若い娘でない方がよかった。一時の戯れとして、すぐに忘れるために。
「君でいいよ。名前は何と言う?」
「名前、適当に呼んで。あなたの好きな女の役を演じてみせる。今夜はユリと呼んで」
「本名かい?」
「教えない」
 近くのホテルに入った。
 吾郎は久々に女を抱いた後、ユリに聞いた。
「あのバイオリン弾きは、いつも弾いているのかい?」
「よく知らないけど、月夜の晩によく弾いている。何でも娘さんがあの川に身投げしたらしいの。月夜の晩にその魂がさまようから、バイオリンを弾いて慰めているというの。頭がおかしいと言う人もいる」

その夜からである。一夜限りの慰めを求めるようになったのは。会社を終えた後は、酔うか、それとも一夜の恋をするか、いずれかであった。そんな日々を繰り返すうちに九年の歳月が過ぎた。しだいに美沙のことも思い出すことも無くなった。

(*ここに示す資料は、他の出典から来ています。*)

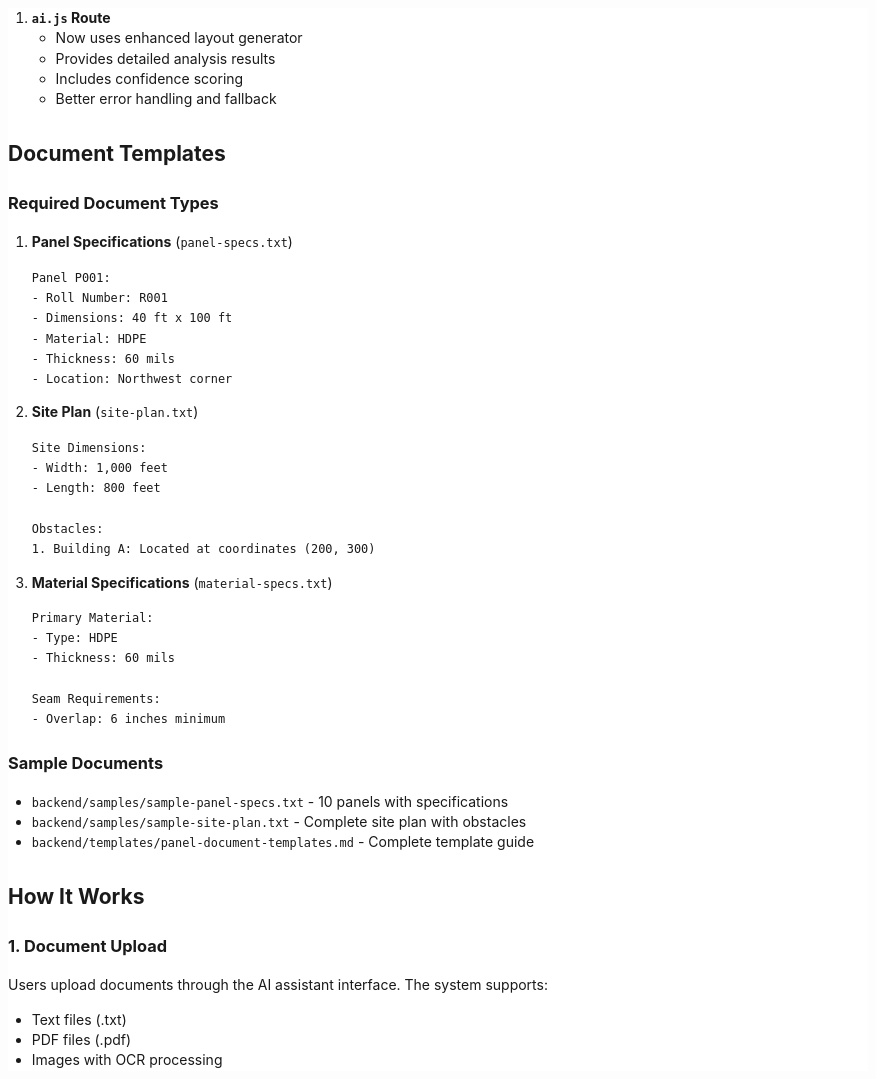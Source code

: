 1. **`ai.js` Route**
   - Now uses enhanced layout generator
   - Provides detailed analysis results
   - Includes confidence scoring
   - Better error handling and fallback

## Document Templates

### Required Document Types

1. **Panel Specifications** (`panel-specs.txt`)
   ```
   Panel P001:
   - Roll Number: R001
   - Dimensions: 40 ft x 100 ft
   - Material: HDPE
   - Thickness: 60 mils
   - Location: Northwest corner
   ```

2. **Site Plan** (`site-plan.txt`)
   ```
   Site Dimensions:
   - Width: 1,000 feet
   - Length: 800 feet
   
   Obstacles:
   1. Building A: Located at coordinates (200, 300)
   ```

3. **Material Specifications** (`material-specs.txt`)
   ```
   Primary Material:
   - Type: HDPE
   - Thickness: 60 mils
   
   Seam Requirements:
   - Overlap: 6 inches minimum
   ```

### Sample Documents

- `backend/samples/sample-panel-specs.txt` - 10 panels with specifications
- `backend/samples/sample-site-plan.txt` - Complete site plan with obstacles
- `backend/templates/panel-document-templates.md` - Complete template guide

## How It Works

### 1. Document Upload
Users upload documents through the AI assistant interface. The system supports:
- Text files (.txt)
- PDF files (.pdf)
- Images with OCR processing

吾郎が三十四歳のとき、五歳年上の高橋沙織と出会った。小さなスナックでホステスをしている。
はじめに好きになったのは、沙織の方だった。吾郎の知性やどことなく影のあるところが好きだと告白した。その夜、吾郎に抱かれることになった。
「お前のことは気に入ったが、心から愛することはないと思う。それが嫌なら、これっきりにしよう」
沙織は照れるように笑った。
「私だって、その方がいいわ」
吾郎は沙織を抱き寄せ、「互いに心を見せることなく、体だけ求め合うだけの関係だよ」と念を押した。
沙織は、「分かっている。こういうことでしょ?」と言って体をからませた。
互いに心を見せることなく、愛する真似事のような関係が、それから七年間も続いた。場所と時間は沙織が指定してきた。たいていは川崎の駅で待ち合わせをして、駅近くのラブホテルで愛し合う。むろん、ホテルで愛し合うだけではなかった。一緒にショッピングしたり音楽会に出かけたり、食事もした。たいていが日曜日の夕方だった。

ちょうど今から一か月前のとこである。いつものように食事をした後、ホテルに入った。二人が裸になった。沙織が吾郎の手を自分の乳房にあてた。
「このおっぱい変じゃない。もう少し強く掴んでみてよ、何か、しこりを感じるでしょ。病院に行ったら、先生に言われた。がんかもしれないって」
沙織を微笑んでいた。けれど、それはどこか引きつった笑みであることを吾郎は気づいた。
「大きな病院でちゃんと検査したのか?」
「うん」
「本当のがんだったら、すぐに手術だって。あなたが言うとおり毎年人間ドックで検査を受けるべきだった。そうしてこなかった罰ね。おっぱいを半分無くしても愛してくれる?」
「半分なくても構わない」
「最悪の場合、切除しないといけない。無くしたとき、あなたを失うのが怖い。あなたを失ったら、もう生きていけないかも……」と沙織は泣いた。